The corn market’s consistent outperformance of soybeans so far in 2013 has helped cement expectations that overall corn planted area within the United States will see a year-over-year increase across all major corn-growing states at the expense of soybeans and other crops.
But there are some key states where soybeans have gotten the upper hand lately, both in terms of an acreage footprint and overall crop value, opening the door to a reduction in corn acres even in the heart of the traditional Corn Belt.
Most agronomists and agricultural economists cite corn’s superior return-per-acre profile as the chief reason why farmers across the Midwest will dial up corn seedings this spring and pare back the production of other spring-planted crops.
And certainly from a purely economical perspective corn does appear to have the upper hand when compared with the projected cost and revenue potential of other widely planted crops.
Ag economists at the University of Illinois — which runs one of the top agri-focused programs in the country — estimate that corn planted on top-tier land that also grew corn last season could yield a return of $571 per acre, while corn planted where soybeans were produced in 2012 could return $643 an acre.
In comparison, the projected return for soybeans on land that produced corn a year ago is roughly $445 an acre. Estimates for Iowa — the country’s top corn-growing state — are similar.
Even so, large-scale commodity crop growers base their planting decisions on more than just economic return potential alone, as crop rotation requirements, crop insurance mandates and general production risk diversification all contribute to the decision-making process.
This particularly applies to growers who farm ground that is less productive than that found across Illinois and Iowa, and where the bushels-per-acre estimates used in revenue forecasting are routinely lower and so can eat into prospective financial returns.
While it is true that each farm manager tweaks production decisions based on farm-level considerations, there is a tendency for growers to act in tandem in terms of crop production because their land shares similar attributes. This leads to widespread planting of the same crops across the same areas.
The corn market’s 100 per cent price increase over the past five years has also produced greater uniformity of crop production in certain areas and has led to certain states being increasingly defined by the production of that crop versus any other.
Iowa, Illinois, Nebraska, Minnesota and Indiana are often known as the ‘Big 5’ in terms of corn production, and together account for more than 50 per cent of the total corn-planted area and nearly 60 per cent of total U.S. production.
And when you look at the growth in the gross dollar-based value of the corn crop over the past 10 or so years, it is easy to see why growers in those states have proved happy to intensify corn production over that period.
Since 2002, the value of the corn produced in those ‘Big 5’ states has increased by more than 200 per cent from roughly $13.7 billion to $42.8 billion in 2012. That 2012 tally comes despite the disappointing crop yields that year amid drought conditions, and is down more than $5 billion from the all-time high recorded the year before.

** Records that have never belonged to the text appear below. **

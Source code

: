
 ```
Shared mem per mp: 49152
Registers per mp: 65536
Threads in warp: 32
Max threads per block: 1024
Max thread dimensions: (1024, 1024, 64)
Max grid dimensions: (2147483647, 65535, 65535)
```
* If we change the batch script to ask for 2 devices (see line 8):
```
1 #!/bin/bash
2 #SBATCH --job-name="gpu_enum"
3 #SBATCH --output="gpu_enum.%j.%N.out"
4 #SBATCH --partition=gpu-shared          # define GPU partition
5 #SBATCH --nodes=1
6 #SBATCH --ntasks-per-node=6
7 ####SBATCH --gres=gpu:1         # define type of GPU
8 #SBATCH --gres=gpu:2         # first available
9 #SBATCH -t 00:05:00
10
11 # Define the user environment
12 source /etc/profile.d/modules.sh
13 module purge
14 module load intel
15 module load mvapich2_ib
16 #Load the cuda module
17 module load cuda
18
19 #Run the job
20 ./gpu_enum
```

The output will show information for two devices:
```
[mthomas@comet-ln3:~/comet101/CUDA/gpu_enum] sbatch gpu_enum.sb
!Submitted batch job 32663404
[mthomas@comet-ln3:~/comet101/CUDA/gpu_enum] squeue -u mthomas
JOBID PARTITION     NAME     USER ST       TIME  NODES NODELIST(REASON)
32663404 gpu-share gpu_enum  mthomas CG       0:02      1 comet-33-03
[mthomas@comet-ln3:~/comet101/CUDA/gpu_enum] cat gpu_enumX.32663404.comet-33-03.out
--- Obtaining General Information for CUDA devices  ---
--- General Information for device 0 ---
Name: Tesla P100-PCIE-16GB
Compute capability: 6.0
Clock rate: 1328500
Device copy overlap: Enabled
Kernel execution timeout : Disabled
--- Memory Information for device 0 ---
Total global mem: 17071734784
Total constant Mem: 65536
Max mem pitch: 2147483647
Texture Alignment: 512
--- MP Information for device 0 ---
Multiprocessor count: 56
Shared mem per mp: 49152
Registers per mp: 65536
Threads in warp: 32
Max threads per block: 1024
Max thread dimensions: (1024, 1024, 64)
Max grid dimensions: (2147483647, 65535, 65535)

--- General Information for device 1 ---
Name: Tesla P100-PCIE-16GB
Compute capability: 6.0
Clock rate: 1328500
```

That total compares starkly to the dollar amount received by growers of corn in the second tier of growing states within the United States — South Dakota, Kansas, Ohio, Wisconsin and Missouri — which was less than $14 billion in 2012 and topped out at less than $15.5 billion the year before.
Less productive soils account for the steep revenue differential seen, and are the chief reason why growers within that band of states may be tempted to cut back on corn-planted area in 2013 even as their counterparts in the Big 5 states continue to extend corn production.
Growers within second-tier states not only routinely record substantially lower crop yields per acre, but also often face higher overall production costs as they attempt to make up for natural soil deficiencies through heavy chemical and fertilizer usage.
Furthermore, due to poorer overall soil quality in those states, growers outside the Big 5 in general experienced much sharper yield reductions in the drought last year versus normal.
While growers across all states outside of the Big 5 can be considered serious candidates for cutbacks in corn plantings in 2013, there are three states that stand out as especially likely to favour soybeans over corn this year — Ohio, Missouri and North Dakota.
These three states ranked eighth, 10th and 12th in terms of average corn production over the 2008-12 period, and so are not inconsequential when it comes to contributing to the overall corn production total.
However, in terms of soybean output, they ranked sixth, seventh and eighth in 2012, and have made consistent increases in terms of overall soy output over the past several years.
Indeed, soybean-planted area in each state has been consistently higher than that of corn for the past 10 years at least.
The chief reason for this lies in the state-level overall value of the soybean crop relative to the corn crop, which in those states has been more or less equal to corn in recent years even though in other states corn’s overall value has been consistently above soybean’s.
Another soy-supportive factor has been the average crop yields recorded by those states in recent years, which on the whole have been closer to the national average in soybeans than in corn.
The fact that the soy crop’s value has been at least equal to corn’s in those states in recent years, combined with the area’s track record of delivering solid soybean yields, makes it likely that growers in those states will continue to dial up soybean production going forward.
At the same time, the recent experience of disappointing corn yields — along with the relatively higher expense of growing corn compared to soybeans — make it likely that corn area in those states could come under pressure in 2013.